---------- Provided entries

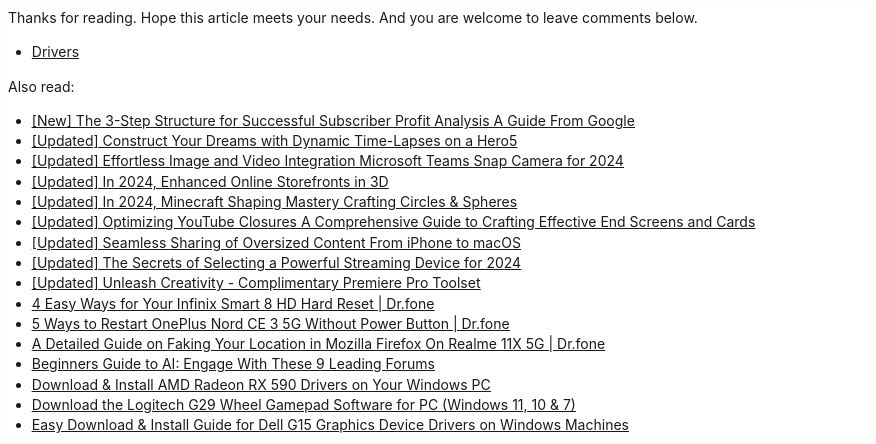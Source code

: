  Thanks for reading. Hope this article meets your needs. And you are welcome to leave comments below.

* [Drivers](https://tools.techidaily.com/drivereasy/download/)

<ins class="adsbygoogle"
     style="display:block"
     data-ad-format="autorelaxed"
     data-ad-client="ca-pub-7571918770474297"
     data-ad-slot="1223367746"></ins>



<ins class="adsbygoogle"
     style="display:block"
     data-ad-client="ca-pub-7571918770474297"
     data-ad-slot="8358498916"
     data-ad-format="auto"
     data-full-width-responsive="true"></ins>

<span class="atpl-alsoreadstyle">Also read:</span>
<div><ul>
<li><a href="https://youtube-zero.techidaily.com/he-3-step-structure-for-successful-subscriber-profit-analysis-a-guide-from-google/"><u>[New] The 3-Step Structure for Successful Subscriber Profit Analysis  A Guide From Google</u></a></li>
<li><a href="https://extra-hints.techidaily.com/updated-construct-your-dreams-with-dynamic-time-lapses-on-a-hero5/"><u>[Updated] Construct Your Dreams with Dynamic Time-Lapses on a Hero5</u></a></li>
<li><a href="https://snapchat-videos.techidaily.com/updated-effortless-image-and-video-integration-microsoft-teams-snap-camera-for-2024/"><u>[Updated] Effortless Image and Video Integration  Microsoft Teams Snap Camera for 2024</u></a></li>
<li><a href="https://fox-glue.techidaily.com/updated-in-2024-enhanced-online-storefronts-in-3d/"><u>[Updated] In 2024, Enhanced Online Storefronts in 3D</u></a></li>
<li><a href="https://desktop-recording.techidaily.com/updated-in-2024-minecraft-shaping-mastery-crafting-circles-and-spheres/"><u>[Updated] In 2024, Minecraft Shaping Mastery  Crafting Circles & Spheres</u></a></li>
<li><a href="https://facebook-video-footage.techidaily.com/updated-optimizing-youtube-closures-a-comprehensive-guide-to-crafting-effective-end-screens-and-cards/"><u>[Updated] Optimizing YouTube Closures  A Comprehensive Guide to Crafting Effective End Screens and Cards</u></a></li>
<li><a href="https://extra-guidance.techidaily.com/updated-seamless-sharing-of-oversized-content-from-iphone-to-macos/"><u>[Updated] Seamless Sharing of Oversized Content From iPhone to macOS</u></a></li>
<li><a href="https://fox-direct.techidaily.com/updated-the-secrets-of-selecting-a-powerful-streaming-device-for-2024/"><u>[Updated] The Secrets of Selecting a Powerful Streaming Device for 2024</u></a></li>
<li><a href="https://fox-direct.techidaily.com/updated-unleash-creativity-complimentary-premiere-pro-toolset/"><u>[Updated] Unleash Creativity - Complimentary Premiere Pro Toolset</u></a></li>
<li><a href="https://phone-solutions.techidaily.com/4-easy-ways-for-your-infinix-smart-8-hd-hard-reset-drfone-by-drfone-reset-android-reset-android/"><u>4 Easy Ways for Your Infinix Smart 8 HD Hard Reset | Dr.fone</u></a></li>
<li><a href="https://phone-solutions.techidaily.com/5-ways-to-restart-oneplus-nord-ce-3-5g-without-power-button-drfone-by-drfone-reset-android-reset-android/"><u>5 Ways to Restart OnePlus Nord CE 3 5G Without Power Button | Dr.fone</u></a></li>
<li><a href="https://location-fake.techidaily.com/a-detailed-guide-on-faking-your-location-in-mozilla-firefox-on-realme-11x-5g-drfone-by-drfone-virtual-android/"><u>A Detailed Guide on Faking Your Location in Mozilla Firefox On Realme 11X 5G | Dr.fone</u></a></li>
<li><a href="https://tech-haven.techidaily.com/beginners-guide-to-ai-engage-with-these-9-leading-forums/"><u>Beginners Guide to AI: Engage With These 9 Leading Forums</u></a></li>
<li><a href="https://win-dash.techidaily.com/download-and-install-amd-radeon-rx-590-drivers-on-your-windows-pc/"><u>Download & Install AMD Radeon RX 590 Drivers on Your Windows PC</u></a></li>
<li><a href="https://win-dash.techidaily.com/download-the-logitech-g29-wheel-gamepad-software-for-pc-windows-11-10-and-7/"><u>Download the Logitech G29 Wheel Gamepad Software for PC (Windows 11, 10 & 7)</u></a></li>
<li><a href="https://win-dash.techidaily.com/easy-download-and-install-guide-for-dell-g15-graphics-device-drivers-on-windows-machines/"><u>Easy Download & Install Guide for Dell G15 Graphics Device Drivers on Windows Machines</u></a></li>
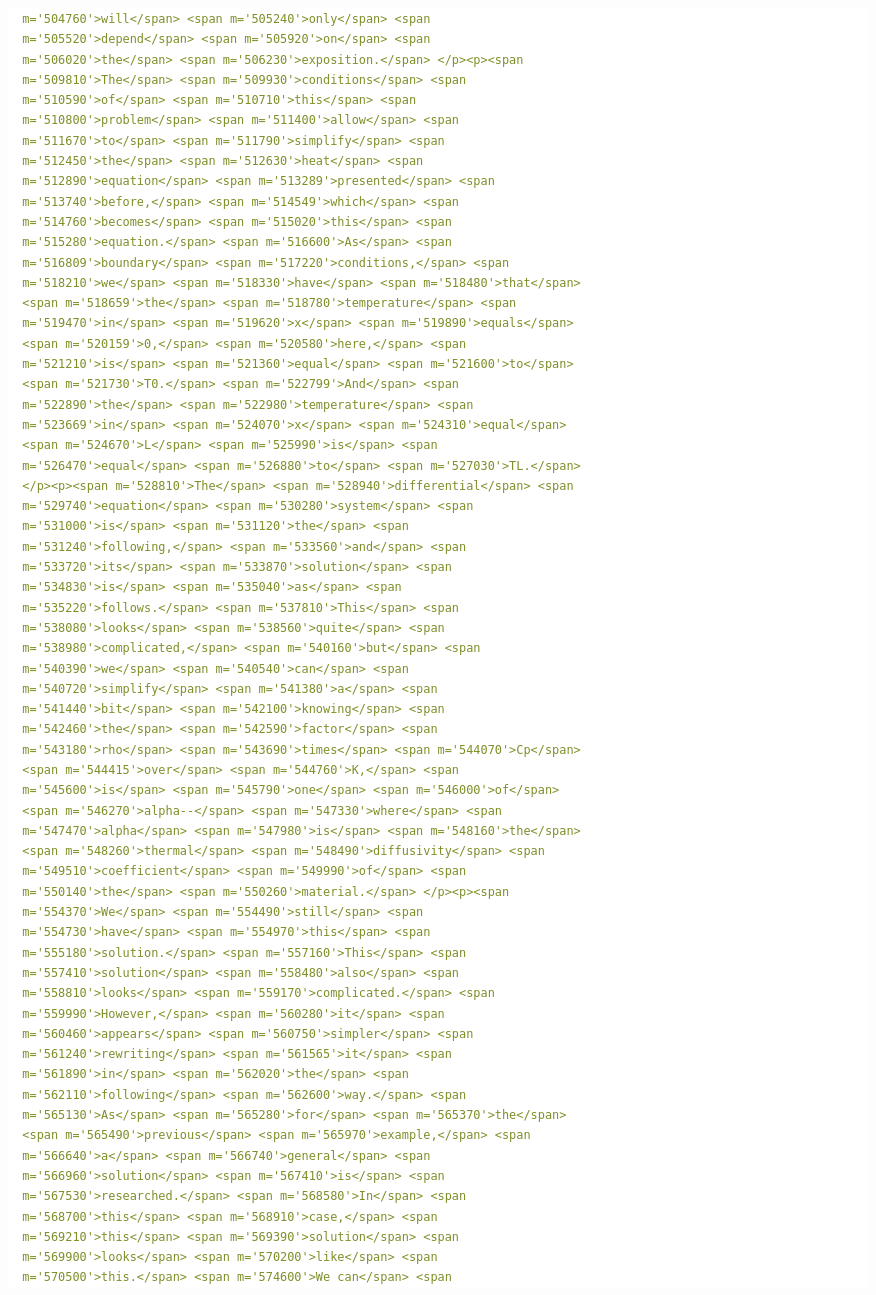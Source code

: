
 ```yaml
  m='504760'>will</span> <span m='505240'>only</span> <span
  m='505520'>depend</span> <span m='505920'>on</span> <span
  m='506020'>the</span> <span m='506230'>exposition.</span> </p><p><span
  m='509810'>The</span> <span m='509930'>conditions</span> <span
  m='510590'>of</span> <span m='510710'>this</span> <span
  m='510800'>problem</span> <span m='511400'>allow</span> <span
  m='511670'>to</span> <span m='511790'>simplify</span> <span
  m='512450'>the</span> <span m='512630'>heat</span> <span
  m='512890'>equation</span> <span m='513289'>presented</span> <span
  m='513740'>before,</span> <span m='514549'>which</span> <span
  m='514760'>becomes</span> <span m='515020'>this</span> <span
  m='515280'>equation.</span> <span m='516600'>As</span> <span
  m='516809'>boundary</span> <span m='517220'>conditions,</span> <span
  m='518210'>we</span> <span m='518330'>have</span> <span m='518480'>that</span>
  <span m='518659'>the</span> <span m='518780'>temperature</span> <span
  m='519470'>in</span> <span m='519620'>x</span> <span m='519890'>equals</span>
  <span m='520159'>0,</span> <span m='520580'>here,</span> <span
  m='521210'>is</span> <span m='521360'>equal</span> <span m='521600'>to</span>
  <span m='521730'>T0.</span> <span m='522799'>And</span> <span
  m='522890'>the</span> <span m='522980'>temperature</span> <span
  m='523669'>in</span> <span m='524070'>x</span> <span m='524310'>equal</span>
  <span m='524670'>L</span> <span m='525990'>is</span> <span
  m='526470'>equal</span> <span m='526880'>to</span> <span m='527030'>TL.</span>
  </p><p><span m='528810'>The</span> <span m='528940'>differential</span> <span
  m='529740'>equation</span> <span m='530280'>system</span> <span
  m='531000'>is</span> <span m='531120'>the</span> <span
  m='531240'>following,</span> <span m='533560'>and</span> <span
  m='533720'>its</span> <span m='533870'>solution</span> <span
  m='534830'>is</span> <span m='535040'>as</span> <span
  m='535220'>follows.</span> <span m='537810'>This</span> <span
  m='538080'>looks</span> <span m='538560'>quite</span> <span
  m='538980'>complicated,</span> <span m='540160'>but</span> <span
  m='540390'>we</span> <span m='540540'>can</span> <span
  m='540720'>simplify</span> <span m='541380'>a</span> <span
  m='541440'>bit</span> <span m='542100'>knowing</span> <span
  m='542460'>the</span> <span m='542590'>factor</span> <span
  m='543180'>rho</span> <span m='543690'>times</span> <span m='544070'>Cp</span>
  <span m='544415'>over</span> <span m='544760'>K,</span> <span
  m='545600'>is</span> <span m='545790'>one</span> <span m='546000'>of</span>
  <span m='546270'>alpha--</span> <span m='547330'>where</span> <span
  m='547470'>alpha</span> <span m='547980'>is</span> <span m='548160'>the</span>
  <span m='548260'>thermal</span> <span m='548490'>diffusivity</span> <span
  m='549510'>coefficient</span> <span m='549990'>of</span> <span
  m='550140'>the</span> <span m='550260'>material.</span> </p><p><span
  m='554370'>We</span> <span m='554490'>still</span> <span
  m='554730'>have</span> <span m='554970'>this</span> <span
  m='555180'>solution.</span> <span m='557160'>This</span> <span
  m='557410'>solution</span> <span m='558480'>also</span> <span
  m='558810'>looks</span> <span m='559170'>complicated.</span> <span
  m='559990'>However,</span> <span m='560280'>it</span> <span
  m='560460'>appears</span> <span m='560750'>simpler</span> <span
  m='561240'>rewriting</span> <span m='561565'>it</span> <span
  m='561890'>in</span> <span m='562020'>the</span> <span
  m='562110'>following</span> <span m='562600'>way.</span> <span
  m='565130'>As</span> <span m='565280'>for</span> <span m='565370'>the</span>
  <span m='565490'>previous</span> <span m='565970'>example,</span> <span
  m='566640'>a</span> <span m='566740'>general</span> <span
  m='566960'>solution</span> <span m='567410'>is</span> <span
  m='567530'>researched.</span> <span m='568580'>In</span> <span
  m='568700'>this</span> <span m='568910'>case,</span> <span
  m='569210'>this</span> <span m='569390'>solution</span> <span
  m='569900'>looks</span> <span m='570200'>like</span> <span
  m='570500'>this.</span> <span m='574600'>We can</span> <span
```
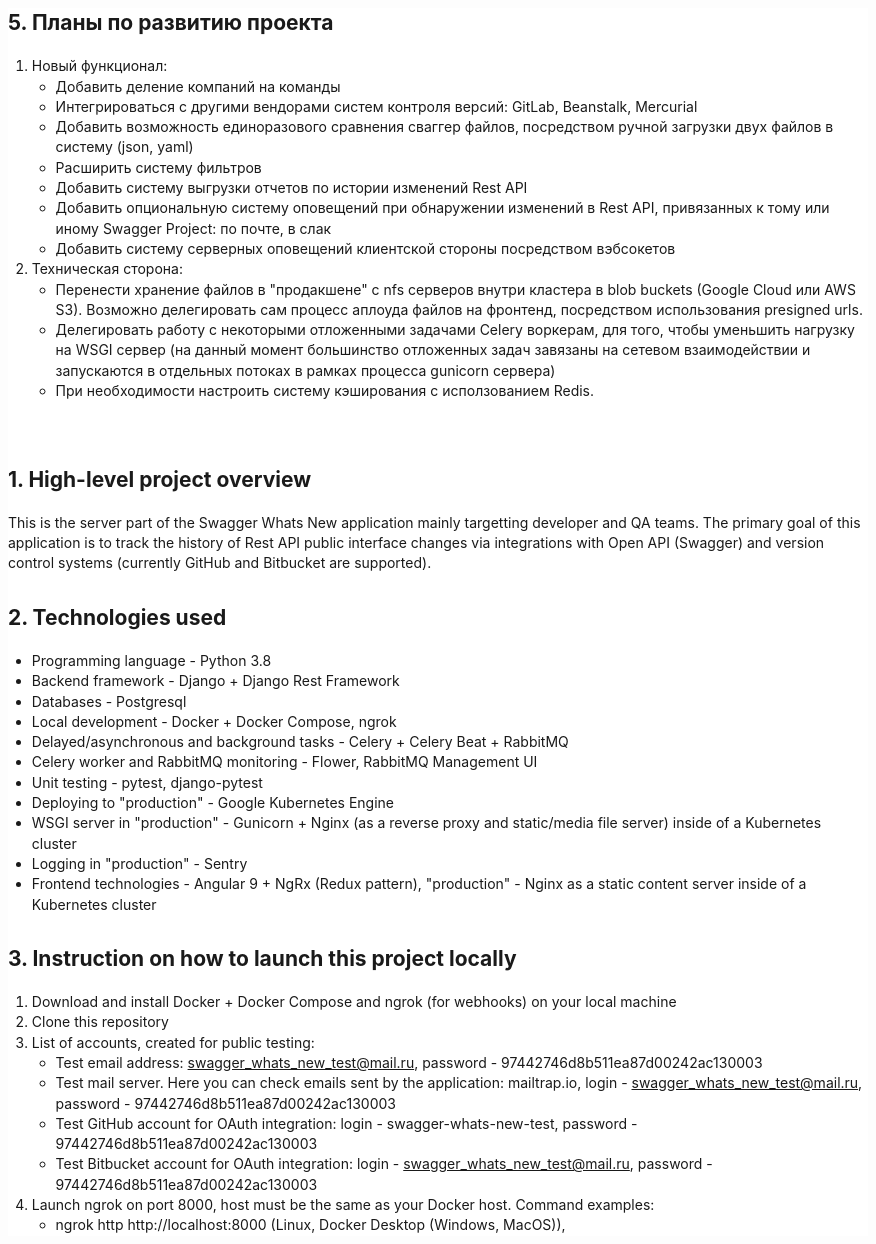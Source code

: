 ## <a name="future-plans-rus">5. Планы по развитию проекта</a>
1) Новый функционал:
   - Добавить деление компаний на команды 
   - Интегрироваться с другими вендорами систем контроля версий: GitLab, Beanstalk, Mercurial
   - Добавить возможность единоразового сравнения сваггер файлов, посредством ручной загрузки двух файлов в систему (json, yaml)
   - Расширить систему фильтров
   - Добавить систему выгрузки отчетов по истории изменений Rest API
   - Добавить опциональную систему оповещений при обнаружении изменений в Rest API, привязанных к тому или иному Swagger Project: по почте, в слак
   - Добавить систему серверных оповещений клиентской стороны посредством вэбсокетов
2) Техническая сторона:
   - Перенести хранение файлов в "продакшене" с nfs серверов внутри кластера в blob buckets (Google Cloud или AWS S3). Возможно делегировать сам процесс аплоуда файлов на фронтенд, посредством использования presigned urls.
   - Делегировать работу с некоторыми отложенными задачами Celery воркерам, для того, чтобы уменьшить нагрузку на WSGI сервер (на данный момент большинство отложенных задач завязаны на сетевом взаимодействии и запускаются в отдельных потоках в рамках процесса gunicorn сервера)
   - При необходимости настроить систему кэширования с исползованием Redis. 
<br />

## <a name="short-description-eng">1. High-level project overview</a>
This is the server part of the Swagger Whats New application mainly targetting developer and QA teams. 
The primary goal of this application is to track the history of Rest API public interface changes 
via integrations with Open API (Swagger) and version control systems 
(currently GitHub and Bitbucket are supported).
<br />

## <a name="used-tech-eng">2. Technologies used</a>
 * Programming language - Python 3.8
 * Backend framework - Django + Django Rest Framework
 * Databases - Postgresql
 * Local development - Docker + Docker Compose, ngrok
 * Delayed/asynchronous and background tasks - Celery + Celery Beat + RabbitMQ
 * Celery worker and RabbitMQ monitoring - Flower, RabbitMQ Management UI
 * Unit testing - pytest, django-pytest
 * Deploying to "production" - Google Kubernetes Engine
 * WSGI server in "production" - Gunicorn + Nginx (as a reverse proxy and static/media file server) inside of a Kubernetes cluster
 * Logging in "production" - Sentry
 * Frontend technologies - Angular 9 + NgRx (Redux pattern), "production" - Nginx as a static content server inside of a Kubernetes cluster

## <a name="instruction-eng">3. Instruction on how to launch this project locally</a>
1) Download and install Docker + Docker Compose and ngrok (for webhooks) on your local machine
2) Clone this repository
3) List of accounts, created for public testing:
   - Test email address: swagger_whats_new_test@mail.ru, password - 97442746d8b511ea87d00242ac130003
   - Test mail server. Here you can check emails sent by the application: mailtrap.io, login - swagger_whats_new_test@mail.ru, password -            97442746d8b511ea87d00242ac130003
   - Test GitHub account for OAuth integration: login - swagger-whats-new-test, password - 97442746d8b511ea87d00242ac130003
   - Test Bitbucket account for OAuth integration: login - swagger_whats_new_test@mail.ru, password - 97442746d8b511ea87d00242ac130003
4) Launch ngrok on port 8000, host must be the same as your Docker host. Command examples: 
   - ngrok http http://localhost:8000 (Linux, Docker Desktop (Windows, MacOS)),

--------------------

Would you please copy, word for word, everything above from the line containing "Docker Compose, ngrok" down to the line containing "- pytest, django-pytest", those two lines included?

 * Local development - Docker + Docker Compose, ngrok
 * Delayed/asynchronous and background tasks - Celery + Celery Beat + RabbitMQ
 * Celery worker and RabbitMQ monitoring - Flower, RabbitMQ Management UI
 * Unit testing - pytest, django-pytest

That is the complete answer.